__Aim of the task__.
Once the line with "depth (macroscopic cross" is found in the entries below, repeat it and each following line exactly, up to and including the line with "several are directly". Add no other lines.

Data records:
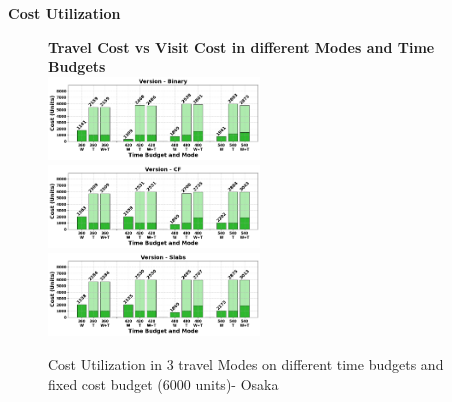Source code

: \noindent\textbf{Cost Utilization}

\begin{figure}[th]
\textbf{Travel Cost vs Visit Cost in different Modes and Time Budgets}\\
\includegraphics[width=0.5\textwidth]{plots/CU3_pkj.png}
\includegraphics[width=0.5\textwidth]{plots/CU1_pkj.png}
\includegraphics[width=0.5\textwidth]{plots/CU2_pkj.png}
\hspace{8pt}
\caption{Cost Utilization in 3 travel Modes on different time budgets and fixed cost budget (6000 units)- Osaka}
\label{fig:CostUtilization1}
\end{figure}

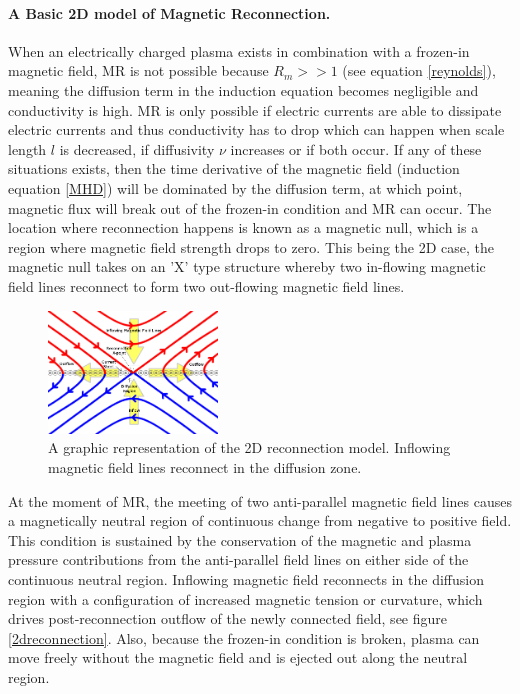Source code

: \paragraph{A Basic 2D model of Magnetic Reconnection.}
When an electrically charged plasma exists in combination with a frozen-in magnetic field, MR is not possible because $R_{m} >> 1$ (see equation \ref{reynolds}), meaning the diffusion term in the induction equation becomes negligible and conductivity is high. MR is only possible if electric currents are able to dissipate electric currents and thus conductivity has to drop which can happen when scale length $l$ is decreased, if diffusivity $\nu$ increases or if both occur. If any of these situations exists, then the time derivative of the magnetic field (induction equation \ref{MHD}) will be dominated by the diffusion term, at which point, magnetic flux will break out of the frozen-in condition and MR can occur. The location where reconnection happens is known as a magnetic null, which is a region where magnetic field strength drops to zero. This being the 2D case, the magnetic null takes on an 'X' type structure whereby two in-flowing magnetic field lines reconnect to form two out-flowing magnetic field lines. 
\begin{figure}[H]
  \begin{center}
  \includegraphics[width=0.40\textwidth]{2d-reconnection}
  \caption{A graphic representation of the 2D reconnection model. Inflowing magnetic field lines reconnect in the diffusion zone.}\label{2d-reconnection}
\end{center}
\end{figure}%
At the moment of MR, the meeting of two anti-parallel magnetic field lines causes a magnetically neutral region of continuous change from negative to positive field. This condition is sustained by the conservation of the magnetic and plasma pressure contributions from the anti-parallel field lines on either side of the continuous neutral region. Inflowing magnetic field reconnects in the diffusion region with a configuration of increased magnetic tension or curvature, which drives post-reconnection outflow of the newly connected field, see figure \ref{2dreconnection}. Also, because the frozen-in condition is broken, plasma can move freely without the magnetic field and is ejected out along the neutral region.

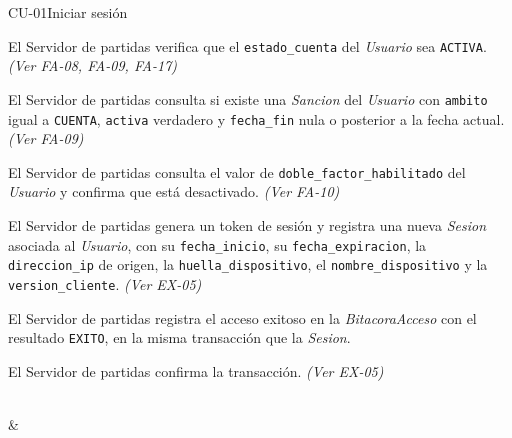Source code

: \begin{fichacu}{CU-01}{Iniciar sesión}
{\begin{cuenum}[start=9]
      \item El Servidor de partidas verifica que el \texttt{estado\_\allowbreak{}cuenta} del \textit{Usuario} sea \texttt{ACTIVA}. \textit{(Ver \mbox{FA-08}, \mbox{FA-09}, \mbox{FA-17})}
      \item El Servidor de partidas consulta si existe una \textit{Sancion} del \textit{Usuario} con \texttt{ambito} igual a \texttt{CUENTA}, \texttt{activa} verdadero y \texttt{fecha\_\allowbreak{}fin} nula o posterior a la fecha actual. \textit{(Ver \mbox{FA-09})}
      \item El Servidor de partidas consulta el valor de \texttt{doble\_\allowbreak{}factor\_\allowbreak{}habilitado} del \textit{Usuario} y confirma que está desactivado. \textit{(Ver \mbox{FA-10})}
      \item El Servidor de partidas genera un token de sesión y registra una nueva \textit{Sesion} asociada al \textit{Usuario}, con su \texttt{fecha\_\allowbreak{}inicio}, su \texttt{fecha\_\allowbreak{}expiracion}, la \texttt{direccion\_\allowbreak{}ip} de origen, la \texttt{huella\_\allowbreak{}dispositivo}, el \texttt{nombre\_\allowbreak{}dispositivo} y la \texttt{version\_\allowbreak{}cliente}. \textit{(Ver \mbox{EX-05})}
      \item El Servidor de partidas registra el acceso exitoso en la \textit{BitacoraAcceso} con el resultado \texttt{EXITO}, en la misma transacción que la \textit{Sesion}.
      \item El Servidor de partidas confirma la transacción. \textit{(Ver \mbox{EX-05})}
    \end{cuenum}} \\
   &  \\ \hline

\end{fichacu}

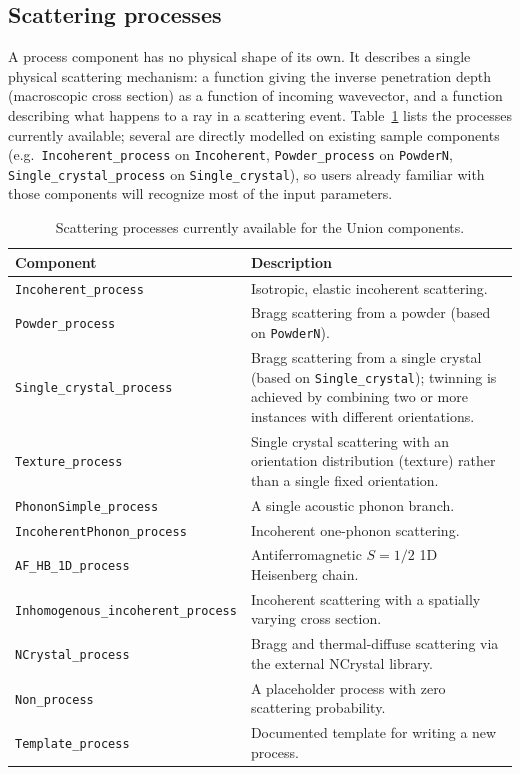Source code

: \subsection{Scattering processes}
\label{sec:union-processes}

A process component has no physical shape of its own. It describes a single
physical scattering mechanism: a function giving the inverse penetration
depth (macroscopic cross section) as a function of incoming wavevector, and
a function describing what happens to a ray in a scattering event.
Table~\ref{t:union-processes} lists the processes currently available;
several are directly modelled on existing \MCS sample components (e.g.\
\texttt{Incoherent\_process} on \texttt{Incoherent}, \texttt{Powder\_process}
on \texttt{PowderN}, \texttt{Single\_crystal\_process} on
\texttt{Single\_crystal}), so users already familiar with those components
will recognize most of the input parameters.

\begin{table}[htb!]
  \begin{center}
    {\let\my=\\
    \begin{tabular}{|l|p{}|}
      \hline
      \textbf{Component} & \textbf{Description} \\
      \hline
      \texttt{Incoherent\_process} & Isotropic, elastic incoherent scattering. \\
      \texttt{Powder\_process} & Bragg scattering from a powder (based on \texttt{PowderN}). \\
      \texttt{Single\_crystal\_process} & Bragg scattering from a single crystal (based on \texttt{Single\_crystal}); twinning is achieved by combining two or more instances with different orientations. \\
      \texttt{Texture\_process} & Single crystal scattering with an orientation distribution (texture) rather than a single fixed orientation. \\
      \texttt{PhononSimple\_process} & A single acoustic phonon branch. \\
      \texttt{IncoherentPhonon\_process} & Incoherent one-phonon scattering. \\
      \texttt{AF\_HB\_1D\_process} & Antiferromagnetic $S=1/2$ 1D Heisenberg chain. \\
      \texttt{Inhomogenous\_incoherent\_process} & Incoherent scattering with a spatially varying cross section. \\
      \texttt{NCrystal\_process} & Bragg and thermal-diffuse scattering via the external NCrystal library. \\
      \texttt{Non\_process} & A placeholder process with zero scattering probability. \\
      \texttt{Template\_process} & Documented template for writing a new process. \\
      \hline
    \end{tabular}
    \caption{Scattering processes currently available for the Union components.}
    \label{t:union-processes}
    }
  \end{center}
\end{table}

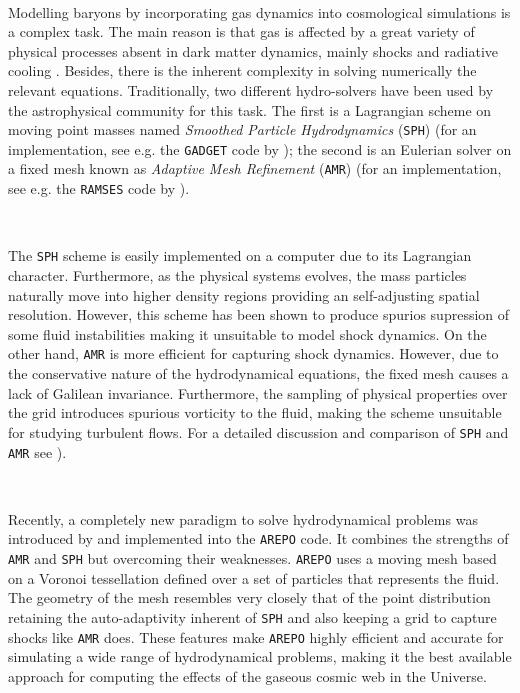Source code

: \documentclass[a4,useAMS,usenatbib,usegraphicx,12pt]{article}
\begin{document}
\

Modelling baryons by incorporating gas dynamics into cosmological
simulations is a complex task. The main reason is that gas is
affected by a great variety of physical processes absent in dark
matter dynamics, mainly shocks and radiative cooling
\citep{Bond93}. Besides, there is the inherent complexity in
solving numerically the relevant equations. Traditionally, two
different hydro-solvers have been used by the astrophysical community
for this task. The first is a Lagrangian scheme on moving point masses
named \textit{Smoothed Particle Hydrodynamics} (\texttt{SPH}) 
\citep{Monaghan92} (for an implementation, see e.g. the \texttt{GADGET} 
code by \citet{Springel05}); the second is an Eulerian solver on a fixed 
mesh known as \textit{ Adaptive Mesh Refinement} (\texttt{AMR})
\citep{Berger89} (for an implementation,  see e.g. the \texttt{RAMSES}
code by \citet{Teyssier02}).  

\

The \texttt{SPH} scheme is easily implemented on a computer due to its 
Lagrangian character. Furthermore, as the physical systems evolves, the
mass particles naturally move into higher density regions providing an
self-adjusting spatial resolution. However, this scheme has been shown
to produce spurios supression of some fluid instabilities making it
unsuitable to model shock dynamics. 
On the other hand, \texttt{AMR} is more efficient 
for capturing shock dynamics. However, due to the conservative nature of the
hydrodynamical equations, the fixed mesh causes a lack of Galilean
invariance. Furthermore, the sampling of physical properties over the
grid introduces spurious vorticity to the fluid, making the scheme
unsuitable for studying turbulent flows. For a detailed  discussion
and comparison of \texttt{SPH} and \texttt{AMR} see \citet{Plewa01}).

\

Recently, a completely new paradigm to solve hydrodynamical problems was 
introduced by \citet{Springel10} and  implemented into the \texttt{AREPO}
code. It combines the strengths of  \texttt{AMR} and \texttt{SPH} but
overcoming their weaknesses. \texttt{AREPO} uses a moving mesh based
on a Voronoi tessellation defined over a set of particles that represents 
the fluid. The geometry of the mesh resembles very closely that 
of the point distribution retaining the auto-adaptivity inherent of
\texttt{SPH} and also keeping a grid to capture shocks like
\texttt{AMR} does. These features make \texttt{AREPO} highly 
efficient and accurate for simulating a wide range of hydrodynamical
problems, making it the best available approach for computing the
effects of the gaseous cosmic web in the Universe.
\end{document}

__The answer__.
depth (macroscopic cross section) as a function of incoming wavevector, and
a function describing what happens to a ray in a scattering event.
Table~\ref{t:union-processes} lists the processes currently available;
several are directly modelled on existing \MCS sample components (e.g.\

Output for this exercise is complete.